Attività non facile che subito viene accolta con sgomento ma che poco dopo vede 60 teste chine sui fogli produrre risultati anche sorprendenti come ‘Hi! Listen! I recognized you’ oppure ‘Hi! I’m a good drinker too – fancy sharing a beer with me?’ Sorprendenti proprio perché si trattava di insegnanti abituati a far scrivere ai loro alunni frasi squisitamente scolastiche. “Durante questi 5 minuti, dunque – dice Patrick, concludendo il primo esercizio – avete imparato effettivamente a pensare e ad esprimervi in inglese… da inglesi.  O meglio, da un certo tipo di inglese, uno come Beckham. Cioè, durante questa mezz’ora non avete imparato nuove parole – sapevate già hi, listen, recognize, good, drinker – solo che non avreste forse  usate quelle parole nei modi giusti in cui le avete usate (giuste per un inglese come Beckham, s’intende) se non aveste cambiato mentalità.  E facendo così, siete riusciti a fare ciò che la moglie, nella barzelletta iniziale, non era arrivata a fare col marito.  Complimenti.
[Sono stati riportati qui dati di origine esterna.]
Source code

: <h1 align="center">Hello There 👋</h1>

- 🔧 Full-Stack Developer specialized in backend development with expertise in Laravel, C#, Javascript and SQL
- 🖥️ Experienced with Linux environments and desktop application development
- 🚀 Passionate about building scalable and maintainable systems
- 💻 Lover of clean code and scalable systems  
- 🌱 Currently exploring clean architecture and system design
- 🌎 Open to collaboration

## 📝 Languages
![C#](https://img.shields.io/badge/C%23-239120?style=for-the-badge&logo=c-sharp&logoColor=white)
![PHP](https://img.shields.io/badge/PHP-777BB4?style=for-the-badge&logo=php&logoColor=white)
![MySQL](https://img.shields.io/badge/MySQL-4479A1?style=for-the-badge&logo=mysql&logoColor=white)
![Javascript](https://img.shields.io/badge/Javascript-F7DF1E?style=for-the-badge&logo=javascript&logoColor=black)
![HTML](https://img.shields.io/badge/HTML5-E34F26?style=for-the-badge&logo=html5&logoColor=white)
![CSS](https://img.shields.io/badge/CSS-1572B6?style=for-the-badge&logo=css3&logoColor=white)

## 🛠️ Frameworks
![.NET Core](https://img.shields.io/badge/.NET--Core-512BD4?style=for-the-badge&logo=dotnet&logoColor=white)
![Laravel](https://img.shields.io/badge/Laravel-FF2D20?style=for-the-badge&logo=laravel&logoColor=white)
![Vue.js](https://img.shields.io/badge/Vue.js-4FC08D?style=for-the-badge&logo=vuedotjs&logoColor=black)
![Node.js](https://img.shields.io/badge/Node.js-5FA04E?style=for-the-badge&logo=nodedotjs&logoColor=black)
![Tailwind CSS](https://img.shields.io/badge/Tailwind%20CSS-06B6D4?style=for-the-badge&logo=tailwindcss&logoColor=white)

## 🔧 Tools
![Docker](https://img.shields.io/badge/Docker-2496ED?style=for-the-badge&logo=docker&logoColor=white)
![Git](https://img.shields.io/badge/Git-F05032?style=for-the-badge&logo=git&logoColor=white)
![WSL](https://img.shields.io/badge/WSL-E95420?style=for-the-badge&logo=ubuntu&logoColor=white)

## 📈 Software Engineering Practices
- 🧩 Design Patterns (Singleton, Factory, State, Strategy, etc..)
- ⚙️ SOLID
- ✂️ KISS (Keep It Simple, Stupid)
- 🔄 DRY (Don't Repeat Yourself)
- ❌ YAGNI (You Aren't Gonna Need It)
Patrick ripete quindi la stessa dinamica dell’esercizio supponendo in questo secondo caso di comunicare con un giovane marocchino di nome Bouba. Come nel caso di David Beckham, i partecipanti sono stati progressivamente introdotti alla cultura di Bouba attraverso filmati che hanno fatto vedere un Marocco moderno e diverso dagli stereotipi, la scuola frequentata da Bouba che gli insegnanti hanno potuto apprezzare attraverso le scene filmate in classe.  Ma soprattutto Patrick ha evidenziato alcune frasi chiave tratte del blog di Bouba (scritto in inglese, quindi gl’insegnanti non hanno avuto difficoltà a leggerlo), nonché alcuni commenti dei lettori del blog di Bouba (anch’essi in lingua inglese, utilizzata sempre più in Marocco a scapito del francese) in cui si nota tuttavia uno stile alquanto cerimoniale, poco britannico, tipico di chi conserva gli antichi valori della cultura araba.

Ne segue quindi la seconda attività di ‘autoconsapevolezza’ in cui  i partecipanti devono collocare se stessi, la propria percezione dell’Italia e la propria percezione del Marocco di Bouba lungo 4 continuum ad hoc, messi a confronto poi con le ricerche di Hofstede.

E come si traducono questi parametri in discorsi culturalmente autentici?  Ecco quindi che Patrick chiede ai partecipanti di scrivere un commento nel blog di Bouba per rispondere ad una certa sua osservazione polemica (Purtroppo, manca il collegamento Internet e quindi non è possibile scrivere i commenti realmente sul blog, come sarebbe invece auspicabile in un training o in una lezione di lingua).  Anche in questo caso il commento deve dimostrare la capacità di adattarsi il più possibile al modo di parlare, interagire e pensare di Bouba.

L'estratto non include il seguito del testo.